A founding member of the AKP, Babacan said he would seek to begin a separate political movement with new allies who have a new vision for Turkey, opposition newspaper Sözcü reported, citing an emailed statement by the former minister on Monday.
Babacan’s departure comes amid reports of growing discontent with Turkish President Recep Tayyip Erdoğan within the AKP, which has ruled Turkey for 17 years.
One-time allies of Turkey’s strongman such as the former prime minister, Ahmet Davutoğlu, have been increasingly vocal in their criticism of Erdoğan, who gained sweeping executive powers with a presidential system that began last year.
“It has become inevitable that we initiate a new project for Turkey’s present and future. Many of my friends and I feel a great and historic need for such a project,’’ Babacan said.
Widely lauded for successfully steering Turkey’s economy during the first decade of AKP rule, Babacan has also served as chief negotiator for EU accession and is known for favoring good relations with the West.
In his resignation letter, Babacan said, ”human rights, freedoms, advanced democracy and rule of law are the principles that we cannot give up.”
“There have been lots of resignations from the AKP and none have really presented much of a challenge to Erdoğan,’’ Timothy Ash, a strategist at BlueBay Asset Management in London, said on Twitter. “Babacan represents good economic management and now what is left around Erdoğan?’’

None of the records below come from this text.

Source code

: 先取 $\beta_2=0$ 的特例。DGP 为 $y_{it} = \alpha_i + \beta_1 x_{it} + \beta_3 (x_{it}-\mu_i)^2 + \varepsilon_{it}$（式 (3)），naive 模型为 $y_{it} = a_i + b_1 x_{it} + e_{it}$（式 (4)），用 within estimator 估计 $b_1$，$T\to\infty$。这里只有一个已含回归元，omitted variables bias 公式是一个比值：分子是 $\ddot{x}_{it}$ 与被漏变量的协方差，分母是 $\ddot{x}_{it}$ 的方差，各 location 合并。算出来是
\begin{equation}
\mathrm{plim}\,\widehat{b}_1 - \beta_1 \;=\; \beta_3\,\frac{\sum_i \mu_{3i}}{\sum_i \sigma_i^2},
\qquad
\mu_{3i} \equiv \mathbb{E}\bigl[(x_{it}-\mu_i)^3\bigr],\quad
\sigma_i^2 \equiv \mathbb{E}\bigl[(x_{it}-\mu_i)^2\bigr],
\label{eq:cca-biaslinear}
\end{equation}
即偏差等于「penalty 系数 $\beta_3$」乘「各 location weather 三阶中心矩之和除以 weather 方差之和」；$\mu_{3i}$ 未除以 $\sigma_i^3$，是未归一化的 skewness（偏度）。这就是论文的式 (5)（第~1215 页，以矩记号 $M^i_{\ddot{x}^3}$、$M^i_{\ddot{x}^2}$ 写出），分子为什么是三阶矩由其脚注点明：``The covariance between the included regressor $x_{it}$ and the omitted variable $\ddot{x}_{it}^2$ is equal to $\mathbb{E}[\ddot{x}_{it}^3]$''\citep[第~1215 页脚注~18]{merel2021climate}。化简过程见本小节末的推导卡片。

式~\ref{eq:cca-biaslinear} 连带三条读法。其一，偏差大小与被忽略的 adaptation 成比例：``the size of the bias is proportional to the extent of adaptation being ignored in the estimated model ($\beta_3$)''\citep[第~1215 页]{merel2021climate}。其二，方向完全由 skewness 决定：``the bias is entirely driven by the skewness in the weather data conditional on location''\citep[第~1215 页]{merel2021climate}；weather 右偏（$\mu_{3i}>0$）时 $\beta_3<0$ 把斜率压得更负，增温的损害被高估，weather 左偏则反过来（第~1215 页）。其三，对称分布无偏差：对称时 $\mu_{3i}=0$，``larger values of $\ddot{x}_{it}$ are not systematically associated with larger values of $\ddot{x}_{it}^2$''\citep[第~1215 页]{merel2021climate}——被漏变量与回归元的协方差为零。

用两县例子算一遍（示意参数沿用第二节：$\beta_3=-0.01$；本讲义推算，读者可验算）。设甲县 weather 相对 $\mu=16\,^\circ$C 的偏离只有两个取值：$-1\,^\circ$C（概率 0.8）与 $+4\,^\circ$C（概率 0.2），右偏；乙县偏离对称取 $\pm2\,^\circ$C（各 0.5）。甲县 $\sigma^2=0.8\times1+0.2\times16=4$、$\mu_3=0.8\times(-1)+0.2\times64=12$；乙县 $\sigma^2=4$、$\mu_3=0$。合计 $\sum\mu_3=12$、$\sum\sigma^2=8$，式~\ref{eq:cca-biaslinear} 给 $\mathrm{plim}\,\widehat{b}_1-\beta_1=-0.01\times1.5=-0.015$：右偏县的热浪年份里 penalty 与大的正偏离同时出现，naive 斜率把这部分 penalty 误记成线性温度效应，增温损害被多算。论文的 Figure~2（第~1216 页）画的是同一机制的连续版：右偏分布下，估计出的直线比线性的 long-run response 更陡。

Babacan’s resignation and statement have put an end to months of speculation surrounding the formation of a new centrist party led by former Erdoğan allies and AKP heavyweights, including the former president, Abdullah Gül.
Babacan is widely known for his popularity with Western finance institutions. “Babacan’s experience has shown strong political mettle in the face of pressures to adopt more populist measures. It was Babacan that attempted to rein in the Turkish construction sector back in 2015, and came to blows with Erdoğan over central bank independence,” said Andy Birch, a principal economist at IHS Markit.
Earlier this month, Babacan was accused in a criminal complaint of “knowingly and willingly” aiding the outlawed Gülen movement, which Ankara accuses of orchestrating the 2016 coup attempt and designates a terrorist organisation.
The complaint was filed by a former subordinate of Babacan’s at the Treasury.
More than 100,000 public officials have been dismissed or have faced charges over alleged links to the group.